Australia's hardline policy, introduced in 2014, has seen more than 1000 people booted across the Tasman - many for minor breaches of the law - even though some haven't lived here for decades, or were taken there as babies. Ardern has previously called the policy "corrosive" to relations between our two countries.
National has promised to implement a reciprocal policy against Australians, but the Labour-NZ First Government has so far chosen to play nice.
Ardern met with Australian Prime Minister Scott Morrison last week, telling him not to "deport your people and your problems" in a tense joint press conference.
Speaking to The AM Show on Monday, Ardern said Morrison's unwillingness to budge "is not going to stop me from raising it".
"I've been raising this consistently from the moment I had the role of Prime Minister. I raised this with Malcolm Turnbull, now I'm raising it with Scott Morrison. So everything that I said publicly, I've been saying privately for quite some time. The alternative is for me to say nothing - I don't think anyone would encourage that either."

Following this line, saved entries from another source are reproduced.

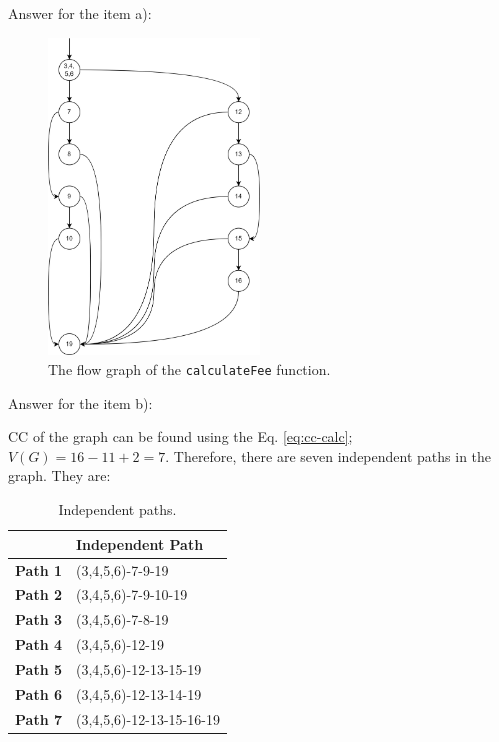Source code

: \begin{solution}
    Answer for the item a):
    
    \begin{figure}[H]
        \centering
        \includegraphics[width=0.5\textwidth]{images/exercise-7a-solution.png}
        \caption{The flow graph of the \lstinline!calculateFee! function.}
        \label{fig:ex7-fg}
    \end{figure}
    
    Answer for the item b):
    
    CC of the graph can be found using the Eq. \ref{eq:cc-calc}; $V(G) = 16 - 11 + 2 = 7$. Therefore, there are seven independent paths in the graph. They are:
    \begin{table}[H]
        \centering
        \renewcommand{\arraystretch}{1.2}
        \caption{Independent paths.}
        \label{tab:ex7-indep-paths}
        \begin{tabularx}{\textwidth}{lX}
            \toprule
             & Independent Path\\
            \midrule
            \textbf{Path 1} & (3,4,5,6)-7-9-19\\
            \textbf{Path 2} & (3,4,5,6)-7-9-10-19\\
            \textbf{Path 3} & (3,4,5,6)-7-8-19\\
            \textbf{Path 4} & (3,4,5,6)-12-19\\
            \textbf{Path 5} & (3,4,5,6)-12-13-15-19\\
            \textbf{Path 6} & (3,4,5,6)-12-13-14-19\\
            \textbf{Path 7} & (3,4,5,6)-12-13-15-16-19\\
            \bottomrule
        \end{tabularx}
    \end{table}
    

\end{solution}
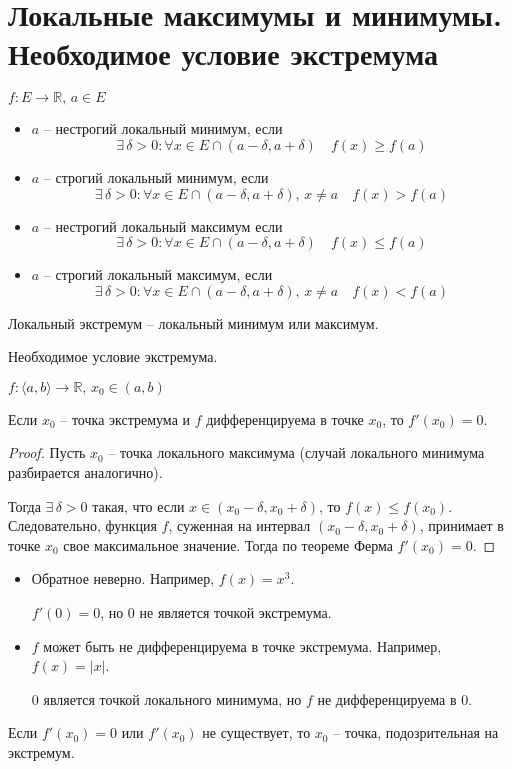 \section{Локальные максимумы и минимумы. Необходимое условие экстремума \href{https://youtu.be/CAxh8kYEOlQ?t=45}{\Walley}}
\begin{conj}
    $f: E \to \mathbb{R}, \, a \in E$
    \begin{itemize}
        \item $a$ -- нестрогий локальный минимум, если
        \[ \exists \, \delta > 0 : \forall x \in E \cap (a - \delta, a + \delta) \quad f(x) \geqslant f(a) \]
        \item $a$ -- строгий локальный минимум, если
        \[ \exists \, \delta > 0 : \forall x \in E \cap (a - \delta, a + \delta), \, x \neq a \quad f(x) > f(a) \]
        \item $a$ -- нестрогий локальный максимум если
        \[ \exists \, \delta > 0 : \forall x \in E \cap (a - \delta, a + \delta) \quad f(x) \leqslant f(a) \]
        \item $a$ -- строгий локальный максимум, если
        \[ \exists \, \delta > 0 : \forall x \in E \cap (a - \delta, a + \delta), \, x \neq a \quad f(x) < f(a) \]
    \end{itemize}
    Локальный экстремум -- локальный минимум или максимум.
\end{conj}

\begin{theorem-non}
    Необходимое условие экстремума.

    $f: \langle a, b \rangle \to \mathbb{R}, \, x_0 \in (a, b)$

    Если $x_0$ -- точка экстремума и $f$ дифференцируема в точке $x_0$, то $f'(x_0) = 0$.
\end{theorem-non}

\begin{proof}
    Пусть $x_0$ -- точка локального максимума (случай локального минимума разбирается аналогично).

    Тогда $\exists \, \delta > 0$ такая, что если $x \in (x_0 - \delta, x_0 + \delta)$, то $f(x) \leqslant f(x_0)$.
    Следовательно, функция $f$, суженная на интервал $(x_0 - \delta, x_0 + \delta)$, принимает в точке $x_0$ свое максимальное значение. 
    Тогда по теореме Ферма $f'(x_0) = 0$. 
\end{proof}

\begin{notice}
    \begin{itemize}
        \item Обратное неверно. 
        Например, $f(x) = x^3$.
    
        $f'(0) = 0$, но 0 не является точкой экстремума.
        \item $f$ может быть не дифференцируема в точке экстремума.
        Например, $f(x) = |x|$.

        0 является точкой локального минимума, но $f$ не дифференцируема в 0.
    \end{itemize}
\end{notice}

Если $f'(x_0) = 0$ или $f'(x_0)$ не существует, то $x_0$ -- точка, подозрительная на экстремум.
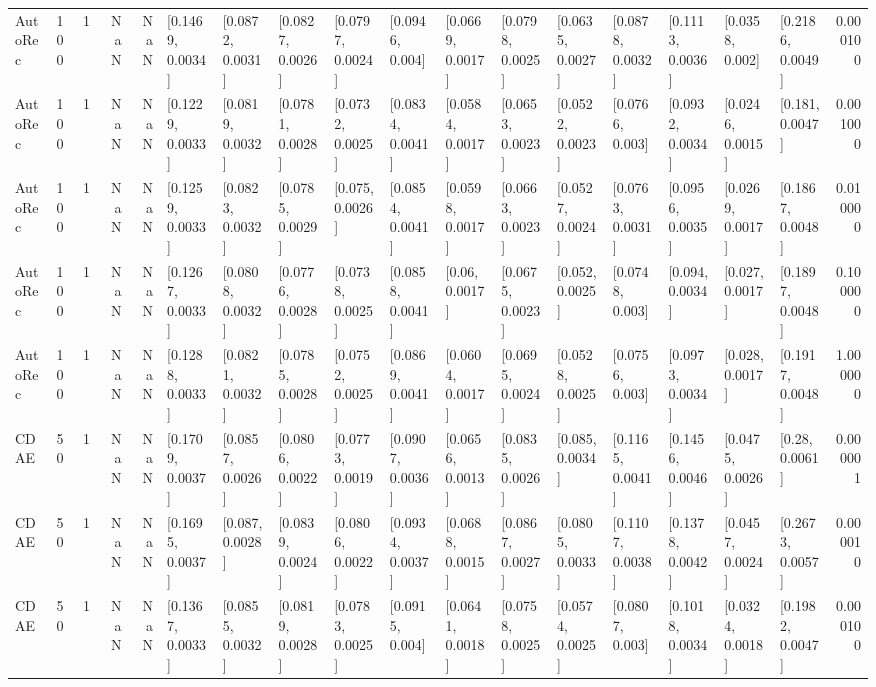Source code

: \begin{tabular}{lllrrllllllllllllr}
 AutoRec &  100 &     1 &   NaN &   NaN &  [0.1469, 0.0034] &  [0.0872, 0.0031] &  [0.0827, 0.0026] &  [0.0797, 0.0024] &   [0.0946, 0.004] &  [0.0669, 0.0017] &  [0.0798, 0.0025] &  [0.0635, 0.0027] &  [0.0878, 0.0032] &  [0.1113, 0.0036] &   [0.0358, 0.002] &  [0.2186, 0.0049] &  0.000100 \\
 AutoRec &  100 &     1 &   NaN &   NaN &  [0.1229, 0.0033] &  [0.0819, 0.0032] &  [0.0781, 0.0028] &  [0.0732, 0.0025] &  [0.0834, 0.0041] &  [0.0584, 0.0017] &  [0.0653, 0.0023] &  [0.0522, 0.0023] &   [0.0766, 0.003] &  [0.0932, 0.0034] &  [0.0246, 0.0015] &   [0.181, 0.0047] &  0.001000 \\
 AutoRec &  100 &     1 &   NaN &   NaN &  [0.1259, 0.0033] &  [0.0823, 0.0032] &  [0.0785, 0.0029] &   [0.075, 0.0026] &  [0.0854, 0.0041] &  [0.0598, 0.0017] &  [0.0663, 0.0023] &  [0.0527, 0.0024] &  [0.0763, 0.0031] &  [0.0956, 0.0035] &  [0.0269, 0.0017] &  [0.1867, 0.0048] &  0.010000 \\
 AutoRec &  100 &     1 &   NaN &   NaN &  [0.1267, 0.0033] &  [0.0808, 0.0032] &  [0.0776, 0.0028] &  [0.0738, 0.0025] &  [0.0858, 0.0041] &    [0.06, 0.0017] &  [0.0675, 0.0023] &   [0.052, 0.0025] &   [0.0748, 0.003] &   [0.094, 0.0034] &   [0.027, 0.0017] &  [0.1897, 0.0048] &  0.100000 \\
 AutoRec &  100 &     1 &   NaN &   NaN &  [0.1288, 0.0033] &  [0.0821, 0.0032] &  [0.0785, 0.0028] &  [0.0752, 0.0025] &  [0.0869, 0.0041] &  [0.0604, 0.0017] &  [0.0695, 0.0024] &  [0.0528, 0.0025] &   [0.0756, 0.003] &  [0.0973, 0.0034] &   [0.028, 0.0017] &  [0.1917, 0.0048] &  1.000000 \\
    CDAE &   50 &     1 &   NaN &   NaN &  [0.1709, 0.0037] &  [0.0857, 0.0026] &  [0.0806, 0.0022] &  [0.0773, 0.0019] &  [0.0907, 0.0036] &  [0.0656, 0.0013] &  [0.0835, 0.0026] &   [0.085, 0.0034] &  [0.1165, 0.0041] &  [0.1456, 0.0046] &  [0.0475, 0.0026] &    [0.28, 0.0061] &  0.000001 \\
    CDAE &   50 &     1 &   NaN &   NaN &  [0.1695, 0.0037] &   [0.087, 0.0028] &  [0.0839, 0.0024] &  [0.0806, 0.0022] &  [0.0934, 0.0037] &  [0.0688, 0.0015] &  [0.0867, 0.0027] &  [0.0805, 0.0033] &  [0.1107, 0.0038] &  [0.1378, 0.0042] &  [0.0457, 0.0024] &  [0.2673, 0.0057] &  0.000010 \\
    CDAE &   50 &     1 &   NaN &   NaN &  [0.1367, 0.0033] &  [0.0855, 0.0032] &  [0.0819, 0.0028] &  [0.0783, 0.0025] &   [0.0915, 0.004] &  [0.0641, 0.0018] &  [0.0758, 0.0025] &  [0.0574, 0.0025] &   [0.0807, 0.003] &  [0.1018, 0.0034] &  [0.0324, 0.0018] &  [0.1982, 0.0047] &  0.000100 \\

\end{tabular}
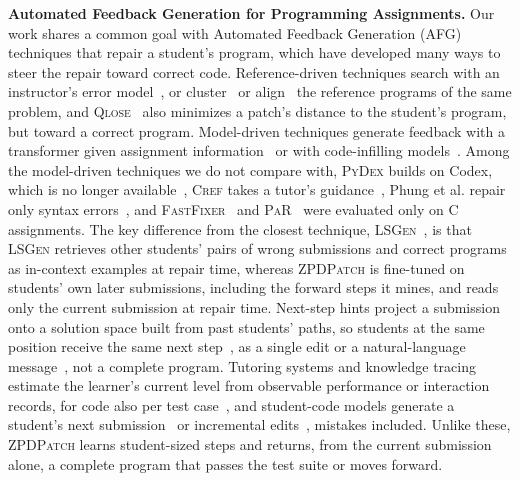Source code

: \documentclass[conference]{IEEEtran}
\begin{document}
\noindent\textbf{Automated Feedback Generation for Programming Assignments.} Our work shares a common goal with Automated Feedback Generation (AFG) techniques that repair a student's program, which have developed many ways to steer the repair toward correct code. Reference-driven techniques search with an instructor's error model~\cite{singh2013automated}, or cluster~\cite{gulwani2018automated} or align~\cite{wang2018search,ahmed2022verifix} the reference programs of the same problem, and \textsc{Qlose}~\cite{d2016qlose} also minimizes a patch's distance to the student's program, but toward a correct program. Model-driven techniques generate feedback with a transformer given assignment information~\cite{heo2023referent} or with code-infilling models~\cite{koutcheme2023automated}. Among the model-driven techniques we do not compare with, \textsc{PyDex} builds on Codex, which is no longer available~\cite{zhang2024pydex}, \textsc{Cref} takes a tutor's guidance~\cite{yang2024cref}, Phung et al. repair only syntax errors~\cite{phung2023generating}, and \textsc{FastFixer}~\cite{liu2024fastfixer} and \textsc{PaR}~\cite{zhao2026peer} were evaluated only on C assignments. The key difference from the closest technique, \textsc{LSGen}~\cite{dai2026learner}, is that \textsc{LSGen} retrieves other students' pairs of wrong submissions and correct programs as in-context examples at repair time, whereas \textsc{ZPDPatch} is fine-tuned on students' own later submissions, including the forward steps it mines, and reads only the current submission at repair time. Next-step hints project a submission onto a solution space built from past students' paths, so students at the same position receive the same next step~\cite{barnes2008toward,paassen2017continuous,piech2015autonomously,rivers2017data,price2017isnap}, as a single edit or a natural-language message~\cite{roest2024next}, not a complete program. Tutoring systems and knowledge tracing estimate the learner's current level from observable performance or interaction records, for code also per test case~\cite{murray2002toward,chounta2017grey,schulze2024beyond,corbett1994knowledge,piech2015deep,duan2025test}, and student-code models generate a student's next submission~\cite{liu2022open} or incremental edits~\cite{miroyan2025parastudent}, mistakes included. Unlike these, \textsc{ZPDPatch} learns student-sized steps and returns, from the current submission alone, a complete program that passes the test suite or moves forward.
\end{document}
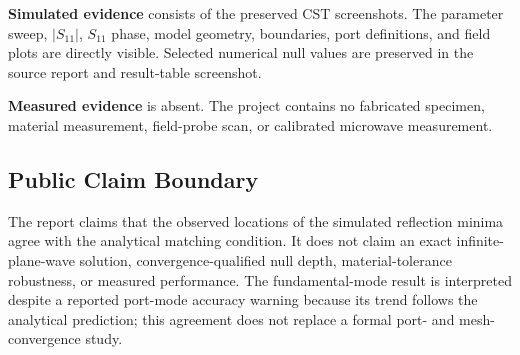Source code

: \textbf{Simulated evidence} consists of the preserved CST screenshots. The parameter
sweep, $|S_{11}|$, $S_{11}$ phase, model geometry, boundaries, port definitions, and
field plots are directly visible. Selected numerical null values are preserved in the
source report and result-table screenshot.

\textbf{Measured evidence} is absent. The project contains no fabricated specimen,
material measurement, field-probe scan, or calibrated microwave measurement.

\subsection{Public Claim Boundary}

The report claims that the observed locations of the simulated reflection minima agree
with the analytical matching condition. It does not claim an exact infinite-plane-wave
solution, convergence-qualified null depth, material-tolerance robustness, or measured
performance. The fundamental-mode result is interpreted despite a reported port-mode
accuracy warning because its trend follows the analytical prediction; this agreement
does not replace a formal port- and mesh-convergence study.
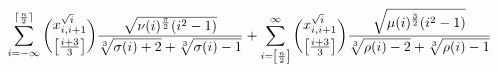 \documentclass{amsart}
\begin{document}
  \[
    \displaystyle \sum_{i=-\infty}^{\lceil \frac{n}{2} \rceil}
                        {\dbinom{x^{{\sqrt{i}}}_{i,i+1}}{\left[\frac{i+3}{3}\right]}}
                        {\frac{\sqrt{\nu (i)^{\frac{\pi}{2}} (i^2-1)}}{\sqrt[3]{\sigma(i)+2} +
                                                                       \sqrt[3]{\sigma(i)-1}}}
    + \displaystyle \sum_{i=\left[\frac{n}{2}\right]}^{\infty}
                        {\dbinom{x^{{\sqrt{i}}}_{i,i+1}}{\left[\frac{i+3}{3}\right]}}
                        {\frac{\sqrt{\mu(i)^{\frac{3}{2}}(i^2-1)}}{\sqrt[3]{\rho(i)-2}+
                                                                  \sqrt[3]{\rho(i)-1}}}
  \]
\end{document}

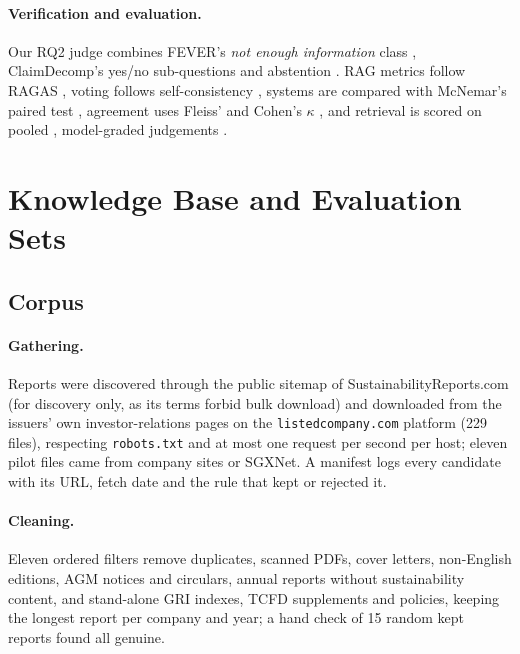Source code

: \documentclass[11pt]{article}
\newcommand{\kappaval}{$\kappa$}
\begin{document}
\paragraph{Verification and evaluation.}
Our RQ2 judge combines FEVER's \emph{not enough information} class \citep{thorne-etal-2018-fever}, ClaimDecomp's yes/no sub-questions \citep{chen-etal-2022-claimdecomp} and abstention \citep{wen2024abstention}. RAG metrics follow RAGAS \citep{es-etal-2024-ragas}, voting follows self-consistency \citep{wang2023selfconsistency}, systems are compared with McNemar's paired test \citep{mcnemar1947,dietterich1998}, agreement uses Fleiss' and Cohen's \kappaval{} \citep{fleiss1971,cohen1960}, and retrieval is scored on pooled \citep{voorhees2000variations}, model-graded judgements \citep{thomas2024llmrelevance}.

\section{Knowledge Base and Evaluation Sets}
\label{sec:design}

\subsection{Corpus}
\label{sec:kb}

\paragraph{Gathering.}
Reports were discovered through the public sitemap of SustainabilityReports.com (for discovery only, as its terms forbid bulk download) and downloaded from the issuers' own investor-relations pages on the \texttt{listedcompany.com} platform (229 files), respecting \texttt{robots.txt} and at most one request per second per host; eleven pilot files came from company sites or SGXNet. A manifest logs every candidate with its URL, fetch date and the rule that kept or rejected it.

\paragraph{Cleaning.}
Eleven ordered filters remove duplicates, scanned PDFs, cover letters, non-English editions, AGM notices and circulars, annual reports without sustainability content, and stand-alone GRI indexes, TCFD supplements and policies, keeping the longest report per company and year; a hand check of 15 random kept reports found all genuine.
\end{document}
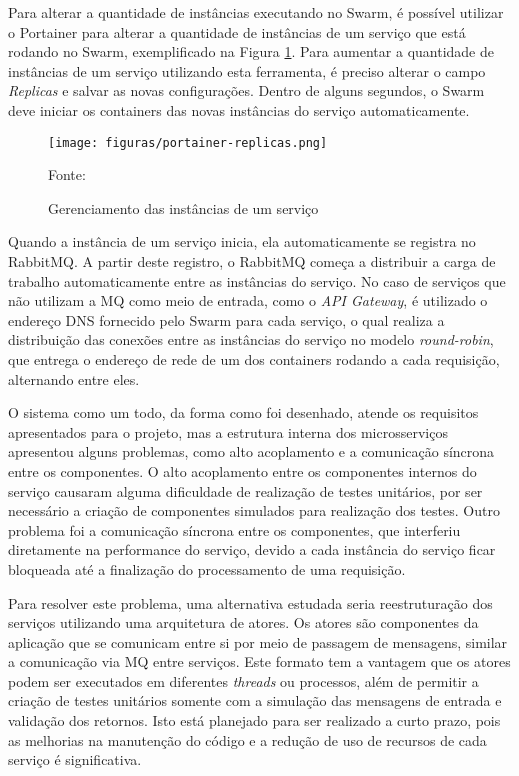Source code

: Para alterar a quantidade de instâncias executando no Swarm, é possível utilizar
o Portainer para alterar a quantidade de instâncias de um serviço que está
rodando no Swarm, exemplificado na Figura \ref{fig:portainer-replicas}.
Para aumentar a quantidade de instâncias de um serviço utilizando esta
ferramenta, é preciso alterar o campo \emph{Replicas} e salvar as novas
configurações. Dentro de alguns segundos, o Swarm deve iniciar os containers
das novas instâncias do serviço automaticamente.

\begin{figure}[H]
	\centering
	\caption{Gerenciamento das instâncias de um serviço}
	\texttt{[image: figuras/portainer-replicas.png]}

	\label{fig:portainer-replicas}
	\footnotesize Fonte: \fonteOAutor
\end{figure}

Quando a instância de um serviço inicia, ela automaticamente se registra
no RabbitMQ. A partir deste registro, o RabbitMQ começa a distribuir a carga
de trabalho automaticamente entre as instâncias do serviço. No caso de
serviços que não utilizam a \ac{MQ} como meio de entrada, como o
\emph{API Gateway}, é utilizado o endereço \ac{DNS} fornecido pelo Swarm
para cada serviço, o qual realiza a distribuição das conexões entre as
instâncias do serviço no modelo \emph{round-robin}, que entrega o
endereço de rede de um dos containers rodando a cada requisição, alternando
entre eles.

O sistema como um todo, da forma como foi desenhado, atende os requisitos
apresentados para o projeto, mas a estrutura interna dos microsserviços
apresentou alguns problemas, como alto acoplamento e a comunicação síncrona
entre os componentes. O alto acoplamento entre os componentes internos do
serviço causaram alguma dificuldade de realização de testes unitários, por
ser necessário a criação de componentes simulados para realização dos testes.
Outro problema foi a comunicação síncrona entre os componentes, que
interferiu diretamente na performance do serviço, devido a cada instância do
serviço ficar bloqueada até a finalização do processamento de uma requisição.

Para resolver este problema, uma alternativa estudada seria reestruturação
dos serviços utilizando uma arquitetura de atores. Os atores são componentes
da aplicação que se comunicam entre si por meio de passagem de mensagens,
similar a comunicação via \ac{MQ} entre serviços. Este formato tem a vantagem
que os atores podem ser executados em diferentes \emph{threads} ou processos,
além de permitir a criação de testes unitários somente com a simulação das
mensagens de entrada e validação dos retornos. Isto está planejado para ser
realizado a curto prazo, pois as melhorias na manutenção do código e a
redução de uso de recursos de cada serviço é significativa.

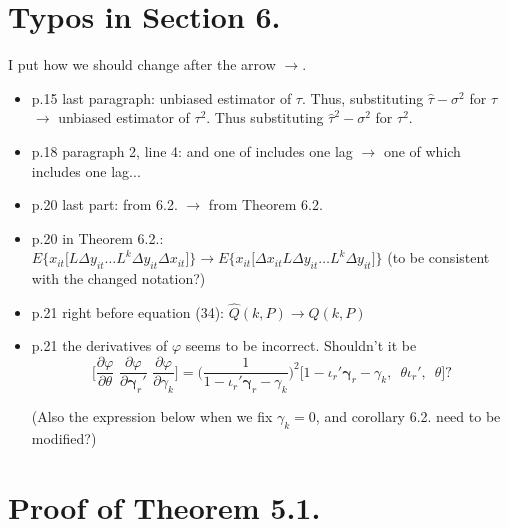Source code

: \documentclass[11pt]{article}
\begin{document}



\doublespacing



\section*{Typos in Section 6.}

I put how we should change after the arrow $\rightarrow$. 

\begin{itemize}
\item p.15 last paragraph: unbiased estimator of $\tau$. Thus, substituting $\widehat{\tau}-\sigma^2$ for $\tau$ $\rightarrow$ unbiased estimator of $\tau^2$. Thus substituting $\widehat{\tau}^2-\sigma^2$ for $\tau^2$. 
\item p.18 paragraph 2, line 4: and one of includes one lag $\rightarrow$ one of which includes one lag...
\item p.20 last part: from 6.2. $\rightarrow$ from Theorem 6.2.
\item p.20 in Theorem 6.2.: $E\big\{ x_{it} \big[ L\Delta y_{it} \ldots L^k \Delta y_{it} \Delta x_{it} \big] \big \} \rightarrow E\big\{ x_{it} \big[ \Delta x_{it} L\Delta y_{it} \ldots L^k \Delta y_{it}  \big] \big \}$ (to be consistent with the changed notation?)
\item p.21 right before equation (34): $\widehat{Q}(k, P) \rightarrow Q(k,P)$
\item p.21 the derivatives of $\varphi$ seems to be incorrect. Shouldn't it be
\[
\bigg[\frac{\partial \varphi}{\partial \theta}\,\, \frac{\partial \varphi}{\partial \mathbf{\gamma}_r'}\,\, \frac{\partial \varphi}{\partial \gamma_k} \bigg] = \bigg(\frac{1}{1-\iota_r'\mathbf{\gamma}_r - \gamma_k }  \bigg)^2 \big [1-\iota_r'\mathbf{\gamma}_r - \gamma_k, \, \,\, \theta \iota_r',  \,\,\, \theta \big]?
\]

(Also the expression below when we fix $\gamma_k = 0$, and corollary 6.2. need to be modified?)
\end{itemize}


\section*{Proof of Theorem 5.1.}
\end{document}
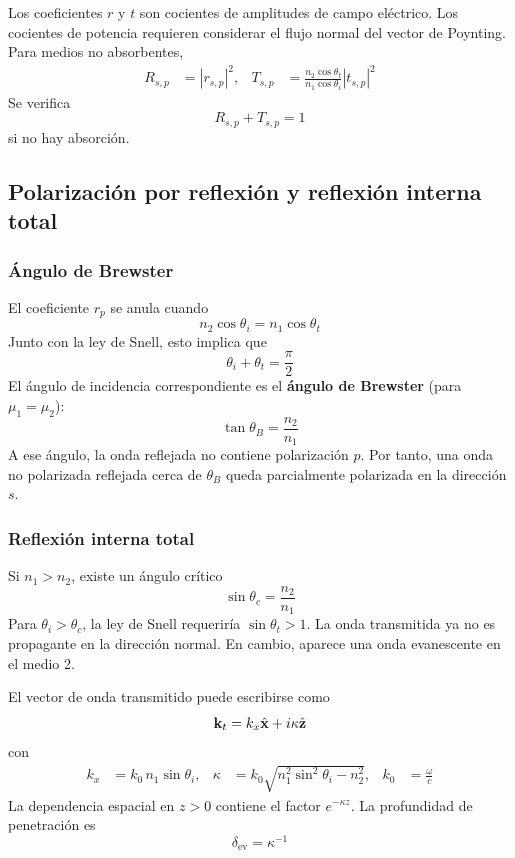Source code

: \documentclass[]{article}
\numberwithin{equation}{section}
\begin{document}
Los coeficientes $r$ y $t$ son cocientes de amplitudes de campo eléctrico. Los cocientes de potencia requieren considerar el flujo normal del vector de Poynting. Para medios no absorbentes,
\begin{align}
	R_{s,p} &= |r_{s,p}|^2, & T_{s,p} &= \frac{n_2 \cos\theta_{t}}{n_1\cos\theta_{i}} |t_{s,p}|^2
\end{align}
Se verifica
\begin{equation}
	R_{s,p} + T_{s,p} = 1
\end{equation}
si no hay absorción.

\subsection{Polarización por reflexión y reflexión interna total}
\subsubsection{Ángulo de Brewster}
El coeficiente $r_p$ se anula cuando
\begin{equation}
	n_2 \cos\theta_{i} = n_1 \cos\theta_{t}
\end{equation}
Junto con la ley de Snell, esto implica que
\begin{equation}
	\theta_{i} + \theta_{t} = \frac{\pi}{2}
\end{equation}
El ángulo de incidencia correspondiente es el \textbf{ángulo de Brewster} (para $\mu_1 = \mu_2$):
\begin{equation}
	\tan\theta_B = \frac{n_2}{n_1}
\end{equation}
A ese ángulo, la onda reflejada no contiene polarización $p$. Por tanto, una onda no polarizada reflejada cerca de $\theta_B$ queda parcialmente polarizada en la dirección $s$.

\subsubsection{Reflexión interna total}
Si $n_1 > n_2$, existe un ángulo crítico
\begin{equation}
	\sin\theta_c = \frac{n_2}{n_1}
\end{equation}
Para $\theta_{i} > \theta_c$, la ley de Snell requeriría $\sin\theta_{t} > 1$. La onda transmitida ya no es propagante en la dirección normal. En cambio, aparece una onda evanescente en el medio 2.

El vector de onda transmitido puede escribirse como
\begin{equation}
	\n{k}_t = k_x \xhat + i \kappa \zhat
\end{equation}
con
\begin{align}
	k_x &= k_0 \, n_1 \sin\theta_{i}, & \kappa &= k_0 \sqrt{n_1^2 \sin^2\theta_{i} - n_2^2}, & k_0 &= \frac{\omega}{c}
\end{align}
La dependencia espacial en $z > 0$ contiene el factor $e^{-\kappa z}$. La profundidad de penetración es
\begin{equation}
	\delta_\mathrm{ev} = \kappa^{-1}
\end{equation}
\end{document}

She said New Zealand is fine with taking back Kiwis who've just moved to Australia and cause trouble - but we don't deport crime-committing Australians who have been here for more than 10 years.
"We start accepting that you've made your home here and that we take some responsibility. We're asking Australia to do the same."
As for National's reciprocal hardline position, Ardern said her Government would not "race to the bottom".
"We believe on principle the position we have is the right one so we're not going to follow [Australia]. We're going to do what's right, and we're going to keep asking that you do what's right, too."
At the press conference Morrison said New Zealanders weren't being picked on - Australia has been deporting people back to the UK "particularly", admitting some were only "one or two years old" when they settled.
Australian lawmakers are currently mulling further changes, which experts have warned could see deportations increase five-fold.